Una Galicia envejecida

Las cifras no mienten, aunque sí que se pueden maniular para que uno diga lo que desea que digan, y en el caso de Galicia son bien patentes y bien claras, para lo malo, por desgracia.

A nivel demográfico se constata que seguimos siendo una región en caída libre. Esto se enmarca dentro de un contexto español también con unas tasas de natalidad entre las más bajas de Europa. La diferencia con el resto de España en su conjutno es que en Galicia la situación es más grave. Según el INE, Galicia es la comunidad con peor saldo vegetativo de toda España, por supuesto, mueren más de los que nacen. A eso hay que sumarle la emigración que se acentúa en tiempos de crisis como la actual.
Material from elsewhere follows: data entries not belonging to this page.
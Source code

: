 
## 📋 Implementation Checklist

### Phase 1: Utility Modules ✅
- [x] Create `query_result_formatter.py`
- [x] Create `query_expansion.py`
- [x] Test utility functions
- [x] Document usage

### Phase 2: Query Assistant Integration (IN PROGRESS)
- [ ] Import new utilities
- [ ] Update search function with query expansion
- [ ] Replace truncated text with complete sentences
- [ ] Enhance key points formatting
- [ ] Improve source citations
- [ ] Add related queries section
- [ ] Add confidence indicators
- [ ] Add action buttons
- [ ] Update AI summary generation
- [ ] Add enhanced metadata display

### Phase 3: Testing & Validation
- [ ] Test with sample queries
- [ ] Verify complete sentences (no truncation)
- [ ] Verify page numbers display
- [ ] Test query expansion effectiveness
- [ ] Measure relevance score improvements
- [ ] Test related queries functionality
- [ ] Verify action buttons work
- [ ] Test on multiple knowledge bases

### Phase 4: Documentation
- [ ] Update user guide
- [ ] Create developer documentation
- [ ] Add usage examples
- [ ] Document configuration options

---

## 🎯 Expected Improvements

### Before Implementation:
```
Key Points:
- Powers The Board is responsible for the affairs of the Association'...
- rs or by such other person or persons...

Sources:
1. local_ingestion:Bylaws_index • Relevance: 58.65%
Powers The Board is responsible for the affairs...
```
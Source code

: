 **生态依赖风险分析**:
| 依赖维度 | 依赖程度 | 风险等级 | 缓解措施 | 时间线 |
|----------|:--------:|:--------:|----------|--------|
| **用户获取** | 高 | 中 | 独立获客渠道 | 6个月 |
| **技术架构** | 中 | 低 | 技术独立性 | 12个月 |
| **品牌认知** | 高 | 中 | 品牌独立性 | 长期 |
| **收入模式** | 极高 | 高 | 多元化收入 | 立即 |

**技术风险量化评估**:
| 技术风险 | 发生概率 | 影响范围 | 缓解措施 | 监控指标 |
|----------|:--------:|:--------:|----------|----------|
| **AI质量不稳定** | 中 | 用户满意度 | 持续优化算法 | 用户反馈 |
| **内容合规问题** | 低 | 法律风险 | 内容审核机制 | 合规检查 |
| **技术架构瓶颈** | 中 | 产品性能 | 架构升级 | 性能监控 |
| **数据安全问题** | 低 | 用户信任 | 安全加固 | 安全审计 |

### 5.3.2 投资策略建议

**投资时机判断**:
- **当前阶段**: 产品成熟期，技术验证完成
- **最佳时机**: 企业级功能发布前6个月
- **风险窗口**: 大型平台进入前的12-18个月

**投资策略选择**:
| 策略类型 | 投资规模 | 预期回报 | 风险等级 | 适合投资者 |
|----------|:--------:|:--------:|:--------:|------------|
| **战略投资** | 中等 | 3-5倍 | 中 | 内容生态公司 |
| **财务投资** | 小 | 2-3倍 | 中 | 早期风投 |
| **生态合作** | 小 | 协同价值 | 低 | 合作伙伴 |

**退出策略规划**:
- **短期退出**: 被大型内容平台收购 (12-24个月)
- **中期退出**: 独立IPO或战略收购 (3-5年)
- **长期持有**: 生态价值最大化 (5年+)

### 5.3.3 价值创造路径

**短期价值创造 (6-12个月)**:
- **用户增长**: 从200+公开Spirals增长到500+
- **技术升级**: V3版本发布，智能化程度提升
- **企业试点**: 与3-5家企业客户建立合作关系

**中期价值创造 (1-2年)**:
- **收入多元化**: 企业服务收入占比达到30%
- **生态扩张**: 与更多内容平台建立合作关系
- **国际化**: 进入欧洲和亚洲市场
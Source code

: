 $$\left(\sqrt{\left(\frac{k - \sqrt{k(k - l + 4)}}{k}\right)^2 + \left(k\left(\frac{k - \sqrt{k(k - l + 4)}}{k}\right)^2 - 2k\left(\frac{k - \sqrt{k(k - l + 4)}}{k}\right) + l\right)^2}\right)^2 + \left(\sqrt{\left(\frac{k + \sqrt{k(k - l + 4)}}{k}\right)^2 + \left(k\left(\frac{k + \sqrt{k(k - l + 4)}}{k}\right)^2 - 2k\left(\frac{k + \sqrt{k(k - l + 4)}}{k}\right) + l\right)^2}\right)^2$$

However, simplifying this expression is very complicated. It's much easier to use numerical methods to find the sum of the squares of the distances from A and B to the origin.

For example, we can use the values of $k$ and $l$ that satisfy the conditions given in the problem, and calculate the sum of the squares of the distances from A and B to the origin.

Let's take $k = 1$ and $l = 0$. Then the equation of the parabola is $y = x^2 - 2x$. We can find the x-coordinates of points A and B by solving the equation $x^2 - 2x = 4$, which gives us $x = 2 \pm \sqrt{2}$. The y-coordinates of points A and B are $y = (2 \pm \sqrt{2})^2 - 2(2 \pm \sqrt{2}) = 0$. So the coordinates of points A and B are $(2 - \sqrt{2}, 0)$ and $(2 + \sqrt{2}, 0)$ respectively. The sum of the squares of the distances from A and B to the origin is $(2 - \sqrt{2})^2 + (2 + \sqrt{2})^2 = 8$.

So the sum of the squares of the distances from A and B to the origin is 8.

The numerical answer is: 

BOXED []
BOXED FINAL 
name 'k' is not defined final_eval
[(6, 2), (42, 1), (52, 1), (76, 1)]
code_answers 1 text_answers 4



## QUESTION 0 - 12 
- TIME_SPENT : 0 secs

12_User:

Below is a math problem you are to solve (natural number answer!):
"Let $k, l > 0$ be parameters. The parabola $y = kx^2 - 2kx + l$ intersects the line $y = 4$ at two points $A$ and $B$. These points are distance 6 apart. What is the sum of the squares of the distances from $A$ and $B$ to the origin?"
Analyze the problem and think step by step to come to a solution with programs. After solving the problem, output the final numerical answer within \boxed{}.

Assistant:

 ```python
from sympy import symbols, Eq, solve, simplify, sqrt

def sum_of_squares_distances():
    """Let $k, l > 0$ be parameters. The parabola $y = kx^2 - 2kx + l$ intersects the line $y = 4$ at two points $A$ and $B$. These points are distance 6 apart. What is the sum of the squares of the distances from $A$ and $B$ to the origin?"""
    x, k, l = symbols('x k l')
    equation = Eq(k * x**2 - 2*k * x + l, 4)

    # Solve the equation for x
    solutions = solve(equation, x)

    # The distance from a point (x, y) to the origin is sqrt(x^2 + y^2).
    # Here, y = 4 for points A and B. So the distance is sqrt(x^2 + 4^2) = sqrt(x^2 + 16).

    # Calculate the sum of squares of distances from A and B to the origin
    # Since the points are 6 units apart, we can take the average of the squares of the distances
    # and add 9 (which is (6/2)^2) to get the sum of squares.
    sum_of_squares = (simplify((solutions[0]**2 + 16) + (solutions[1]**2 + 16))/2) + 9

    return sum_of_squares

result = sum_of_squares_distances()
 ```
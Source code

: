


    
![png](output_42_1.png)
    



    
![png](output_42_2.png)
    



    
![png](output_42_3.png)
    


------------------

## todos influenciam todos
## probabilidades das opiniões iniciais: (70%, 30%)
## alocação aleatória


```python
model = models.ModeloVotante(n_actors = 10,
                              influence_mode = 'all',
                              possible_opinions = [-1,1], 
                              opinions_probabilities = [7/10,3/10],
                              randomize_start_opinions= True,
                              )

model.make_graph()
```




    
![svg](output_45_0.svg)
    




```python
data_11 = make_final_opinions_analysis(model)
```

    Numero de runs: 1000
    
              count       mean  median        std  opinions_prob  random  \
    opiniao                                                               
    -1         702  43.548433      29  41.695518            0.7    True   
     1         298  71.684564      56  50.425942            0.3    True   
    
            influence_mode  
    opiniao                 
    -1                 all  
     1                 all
Y no es una cuestión coyuntural, para nada. Galicia lleva 26 años de manera consecutiva en crecimiento negativo, es decir, con más defunciones que nacimientes. El dato es escalofriante, ni siquera en la época del ladrillo conseguimos remontar ese saldo.


La consecuencia, terrible, es que Galicia se encuentra a nivel demográfico con una población casi igual a la que tenía en los años sesenta. Es decir, hemos retrocedido 4 décadas, o no hemos avanzado prácticamente nada en 4 décadas, como se quiera leer, el dato es el mismo.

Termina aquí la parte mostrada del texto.